A New Show of Contemporary Mexican Design Explores the Explosive Scene on Its Own Terms

"Everything Here Is Volcanic" features unusual materials—including actual volcanic rock—at Friedman Benda gallery.

Pedro Reyes, Volcanic Table (2022). Volcanic stone. Courtesy of Friedman Benda and Pedro Reyes.

Mexican art, architecture, and design have long garnered attention, more so in recent years as the country’s capital has emerged as a cultural agora for Latin America, if not the wider world. The renewed interest, however, has the potential to bring with it certain stereotypes. For many, Mexican design consists of thick woven tapestries, bright geometric patterns, and the use of natural fibers like rattan—items we might expect to find in a touristy market.

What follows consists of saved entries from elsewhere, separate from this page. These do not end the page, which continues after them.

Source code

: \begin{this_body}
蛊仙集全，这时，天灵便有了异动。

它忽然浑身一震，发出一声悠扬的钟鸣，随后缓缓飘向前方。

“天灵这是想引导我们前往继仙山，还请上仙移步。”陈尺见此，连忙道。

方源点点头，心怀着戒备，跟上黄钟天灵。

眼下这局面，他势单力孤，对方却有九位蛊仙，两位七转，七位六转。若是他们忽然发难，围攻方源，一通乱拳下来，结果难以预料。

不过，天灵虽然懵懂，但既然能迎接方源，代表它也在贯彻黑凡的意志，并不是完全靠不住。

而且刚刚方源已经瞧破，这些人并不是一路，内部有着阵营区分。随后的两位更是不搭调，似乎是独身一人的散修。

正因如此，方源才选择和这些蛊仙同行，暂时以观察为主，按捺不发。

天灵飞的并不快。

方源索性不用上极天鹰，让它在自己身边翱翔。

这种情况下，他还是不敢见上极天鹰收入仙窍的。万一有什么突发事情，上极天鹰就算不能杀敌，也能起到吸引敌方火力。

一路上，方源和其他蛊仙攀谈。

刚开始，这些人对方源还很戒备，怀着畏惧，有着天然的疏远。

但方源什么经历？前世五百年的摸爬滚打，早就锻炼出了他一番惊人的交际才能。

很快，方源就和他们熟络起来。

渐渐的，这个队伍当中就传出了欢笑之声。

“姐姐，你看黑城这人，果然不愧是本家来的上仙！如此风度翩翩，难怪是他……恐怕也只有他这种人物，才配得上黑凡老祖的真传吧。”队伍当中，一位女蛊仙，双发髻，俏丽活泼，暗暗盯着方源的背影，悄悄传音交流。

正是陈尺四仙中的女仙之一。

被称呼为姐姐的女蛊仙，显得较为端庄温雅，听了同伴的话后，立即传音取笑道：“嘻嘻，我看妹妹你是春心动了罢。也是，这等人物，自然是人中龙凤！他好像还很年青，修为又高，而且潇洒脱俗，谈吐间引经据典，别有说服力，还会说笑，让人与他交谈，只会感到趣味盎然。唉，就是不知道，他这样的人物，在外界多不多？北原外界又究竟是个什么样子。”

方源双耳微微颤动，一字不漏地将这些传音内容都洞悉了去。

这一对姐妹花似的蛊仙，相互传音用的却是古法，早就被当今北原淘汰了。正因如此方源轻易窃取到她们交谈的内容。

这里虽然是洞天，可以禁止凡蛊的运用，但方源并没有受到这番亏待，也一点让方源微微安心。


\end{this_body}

With the “Everything Here Is Volcanic show, running January 12 to February 18 at New York gallery Friedman Benda, curator Mario Ballesteros has set out to challenge those cliches. He’s borrowed the metaphor of volcanoes from Swiss architect Hannes Meyer’s observations of Mexico’s eruptive creative scene in the 1940s to reveal that such categorical thinking does little to encompass the full scope of its contemporary output. Residing in Mexico City for over a decade, Meyer (formerly the director of Bauhaus Dessau) aimed to counteract how certain forces overlook undefinable talents to maintain easily packaged images.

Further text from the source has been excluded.